US Social Forum: Detroit, Michigan
A short blog today as we have a workshop to give at 10 AM. Some highlights from yesterday:
–Hearing Grace Boggs and Emmanuel Wallerstein, two elders of the movement, in the morning. Most memorable quotes:
Grace: We have to use the negative to advance the positive.
Wallerstein: We want a world that’s relatively democratic and relatively equal. I say ‘relatively’ because nothing is ever perfect.
–Lisa Fithian’s workshop in the afternoon. Of course I know Lisa well and work with her all the time but rarely have a chance to just listen to her lay out her approach to organizing, or see slides of some of her union organizing work. I also want my friends from the Bayview to hear her, because we may need to start a new form of organizing to protect our major garden from being bulldozed by developers. Lisa starts off by saying she’s tired—but Lisa tired still has twice the energy of any ten ordinary people. No time to say more about the workshop now—but check out her website www.organizingforpower.org for her own notes and lots of resources. A really incredible resource!
–Meeting up with friends and going out to the food booths to grab some quick dinner.
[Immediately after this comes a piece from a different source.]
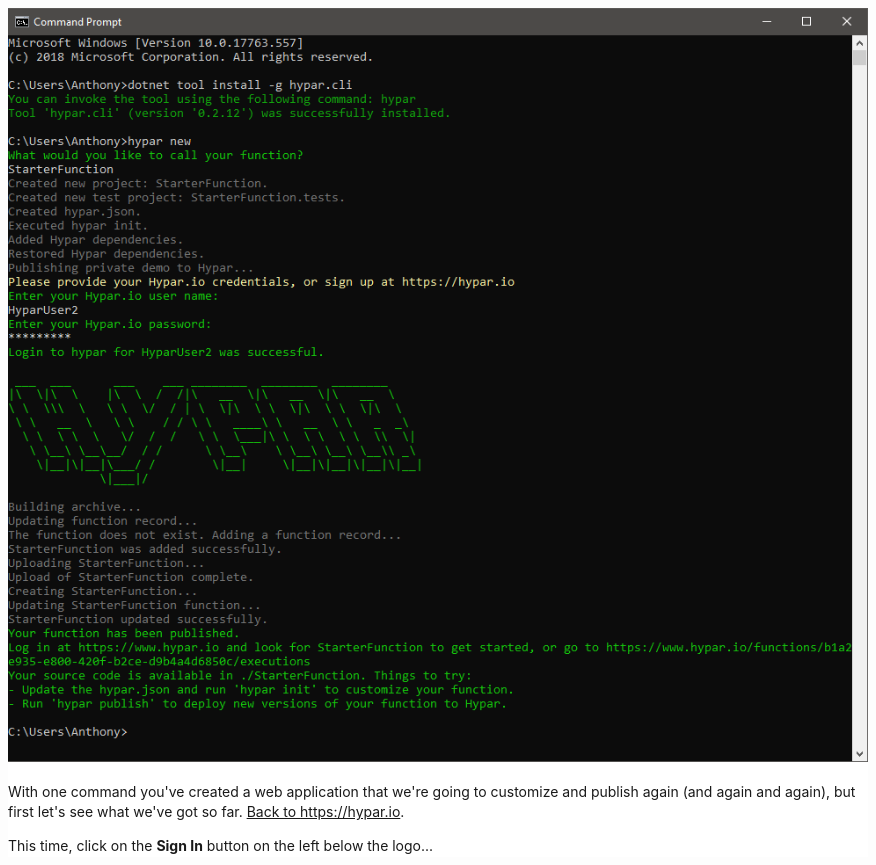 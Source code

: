 ![](../images/HyparFunctionPublished2019.06.16.png)

With one command you've created a web application that we're going to customize and publish again (and again and again), but first let's see what we've got so far. <a href="Back to https://hypar.io" target="_blank">Back to https://hypar.io</a>.

<div style="page-break-after: always;"></div>

This time, click on the **Sign In** button on the left below the logo...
Connecting with some of the folks I haven’t seen much of from actions long ago.
–Finally meeting my old friend Marta Benevides, who does community organizing in El Salvador. Reclaiming, my extended spiritual network, has had a long term solidarity project to help support her work, ever since she came to a gathering of ours back in the ‘nineties. http://www.reclaiming.org/resources/elsal/circleoflove.html
We end up sitting in a circle of chairs near the entrance to Cobo Hall, talking with some of the young people who have been working with Marta. In El Salvador, she’s started an Ecohouse and a museum. She works with communities striving to build a culture of peace amidst the growing violence. In El Salvador, as in Mexico, as in the Bayview, the lethal combination of drugs and violence opens the door to even more lethal police violence and intertwined corruption—and in El Salvador it’s gotten much, much worse in the last few years.
A couple of the young men are from Williamsburg, Pennsylvania, another community plagued by violence, where a Texas company is planning to move sixty thousand workers in to open up a huge natural gas field. As we sit, one person after another comes by. There’s an open chair in the circle and it gets filled over and over again with another amazing person doing great work. My old friend Grove Harris turns up—she has been doing lots of interfaith work and was a major organizer of the World Parliament of Religions.
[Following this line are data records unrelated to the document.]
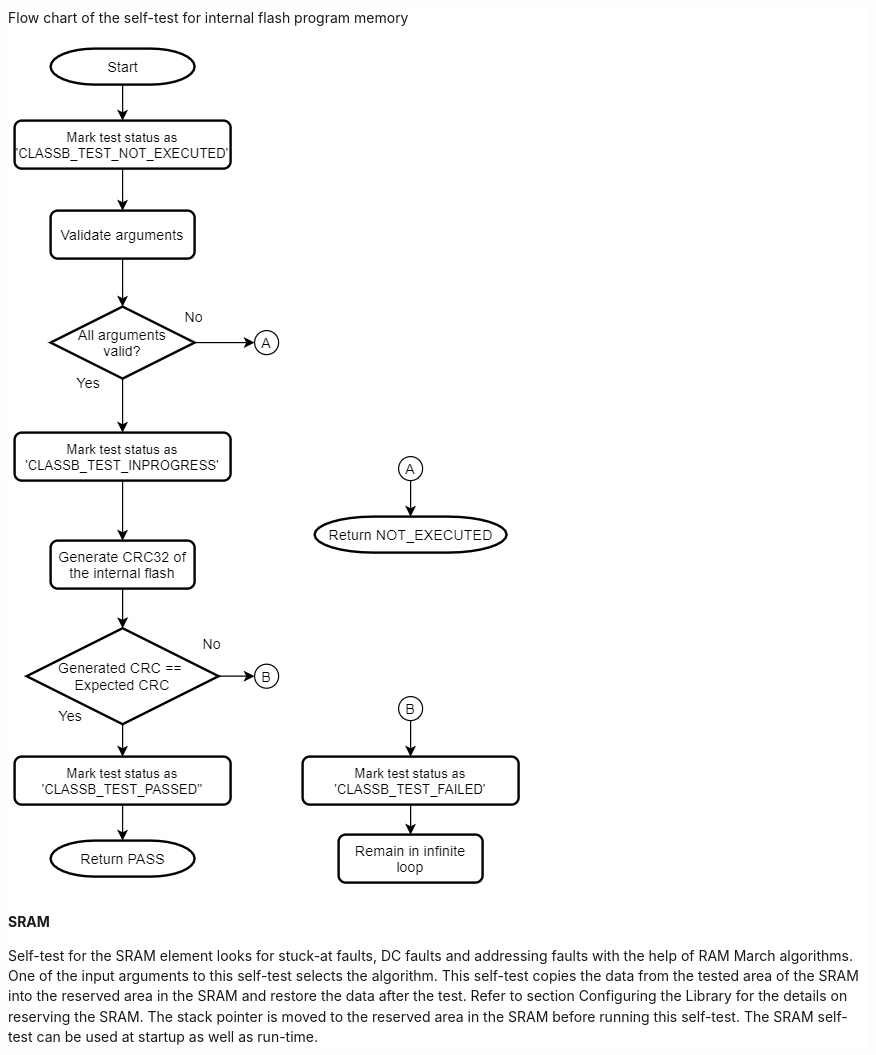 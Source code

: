 Flow chart of the self-test for internal flash program memory

![](GUID-BDD32550-044E-4B84-BA33-620536CDFF77-low.png)


**SRAM**

Self-test for the SRAM element looks for stuck-at faults, DC faults and addressing faults with the help
of RAM March algorithms. One of the input arguments to this self-test selects the algorithm. This self-test
copies the data from the tested area of the SRAM into the reserved area in the SRAM and restore the data
after the test. Refer to section Configuring the Library for the details on reserving the SRAM.
The stack pointer is moved to the reserved area in the SRAM before running this self-test.
The SRAM self-test can be used at startup as well as run-time.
We go on to Grace Lee Boggs’ ninety-fifth birthday party in the ballroom. It’s a beautiful tribute to her life and work—and sweet to see how much she is loved and respected. Marta wants to dance—her style of organizing requires much dancing. I remember one great day when I visited her in El Salvador. We were cleaning up and rebuilding a school to be used for technical training. But before we started work, we had a gathering and some of the organizers were honored and given certificates. Then a local band played. After that we put on some music and danced the Macarena. Then we worked—and blasted through a lot in a few hours. Then we had lunch. Then we went to the beach and swam and played in the waves. At the end of the day, I led a ritual. By then we felt we had known each other forever. “If it’s not fun, why do it?
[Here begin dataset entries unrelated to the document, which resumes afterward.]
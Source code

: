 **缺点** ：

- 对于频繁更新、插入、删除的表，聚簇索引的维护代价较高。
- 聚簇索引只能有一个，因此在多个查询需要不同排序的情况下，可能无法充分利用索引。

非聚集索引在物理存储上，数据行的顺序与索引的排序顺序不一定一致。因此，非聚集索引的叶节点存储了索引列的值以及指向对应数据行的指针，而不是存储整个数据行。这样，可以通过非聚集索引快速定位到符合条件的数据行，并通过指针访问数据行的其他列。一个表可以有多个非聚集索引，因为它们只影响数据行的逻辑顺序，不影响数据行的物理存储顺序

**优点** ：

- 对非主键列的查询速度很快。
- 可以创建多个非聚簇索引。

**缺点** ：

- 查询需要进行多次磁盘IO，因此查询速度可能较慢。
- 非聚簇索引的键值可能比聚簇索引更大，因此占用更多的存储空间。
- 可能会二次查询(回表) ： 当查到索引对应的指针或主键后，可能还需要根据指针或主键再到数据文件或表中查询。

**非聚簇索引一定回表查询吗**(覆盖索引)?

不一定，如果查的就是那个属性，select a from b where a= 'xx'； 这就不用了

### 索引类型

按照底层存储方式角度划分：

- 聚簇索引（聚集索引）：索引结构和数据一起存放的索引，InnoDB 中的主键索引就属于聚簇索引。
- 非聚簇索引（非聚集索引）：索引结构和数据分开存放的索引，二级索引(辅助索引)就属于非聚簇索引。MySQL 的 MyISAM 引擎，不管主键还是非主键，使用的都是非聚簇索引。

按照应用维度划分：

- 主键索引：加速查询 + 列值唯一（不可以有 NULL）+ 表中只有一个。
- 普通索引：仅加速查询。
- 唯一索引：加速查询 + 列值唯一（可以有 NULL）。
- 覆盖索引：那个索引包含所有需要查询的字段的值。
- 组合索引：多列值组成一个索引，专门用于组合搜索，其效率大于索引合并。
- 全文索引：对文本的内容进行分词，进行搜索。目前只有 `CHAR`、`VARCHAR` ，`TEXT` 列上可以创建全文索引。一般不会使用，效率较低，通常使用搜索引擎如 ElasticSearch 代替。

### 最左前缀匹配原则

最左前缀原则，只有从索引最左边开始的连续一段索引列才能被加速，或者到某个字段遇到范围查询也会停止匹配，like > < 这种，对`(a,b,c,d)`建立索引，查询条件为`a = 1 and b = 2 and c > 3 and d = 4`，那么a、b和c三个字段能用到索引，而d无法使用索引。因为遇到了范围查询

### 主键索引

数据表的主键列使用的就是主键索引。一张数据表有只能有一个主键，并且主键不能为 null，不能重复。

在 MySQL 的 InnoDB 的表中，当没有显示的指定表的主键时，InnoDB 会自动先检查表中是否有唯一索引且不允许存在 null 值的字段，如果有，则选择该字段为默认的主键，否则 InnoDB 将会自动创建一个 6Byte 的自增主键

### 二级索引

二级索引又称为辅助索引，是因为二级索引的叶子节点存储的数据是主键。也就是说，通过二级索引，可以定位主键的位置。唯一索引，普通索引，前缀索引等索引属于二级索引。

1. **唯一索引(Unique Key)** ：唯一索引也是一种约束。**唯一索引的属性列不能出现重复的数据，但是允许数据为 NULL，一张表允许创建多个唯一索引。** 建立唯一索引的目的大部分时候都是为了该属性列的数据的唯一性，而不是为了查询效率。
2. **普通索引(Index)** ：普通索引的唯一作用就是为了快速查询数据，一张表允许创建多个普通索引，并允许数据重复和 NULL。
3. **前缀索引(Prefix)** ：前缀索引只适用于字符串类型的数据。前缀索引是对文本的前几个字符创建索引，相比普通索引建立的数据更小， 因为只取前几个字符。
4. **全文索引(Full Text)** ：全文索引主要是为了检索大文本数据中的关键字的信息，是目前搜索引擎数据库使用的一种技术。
Listening to Grace Boggs, connecting with the wonderful people she and her late husband James Boggs collected around them, I am struck by how unafraid they are to talk about love. With all the anger, our own frustrations and the violence we face, they still put love at the heart of their work. So do the other great organizers I know—Marta, and Lisa, and Lena in the Bayview. Anger is real and vital but you can’t sustain a life built on anger as its sole foundation. There’s a sense of love and joy that permeates this gathering. Very little grumbling—although there are things we could grumble about—and lots of radiant delight. If we can knit these strands into a whole with a unified sense of purpose, what a power we can be!
Today—two workshops and a ritual. Here’s the details: all are here in Detroit, Michigan!
Organizing for the Long Haul—10 AM at Woodward Academy room 1470
Grace Boggs is coming to this one—along with Shea Howell, Margo Adair, Carlos Alicea Negron, and Cathy Sanchez!
Vision-Based and Solution-Based Organizing—1 pm at Woodward Academy 1472
myself, Margo, and others.
Full Moon Ritual 8 pm at the Spiritual Healing Space in the Canopy Village—to find it, from Cobo Hall go down to the river, turn right and walk up along the river about six blocks.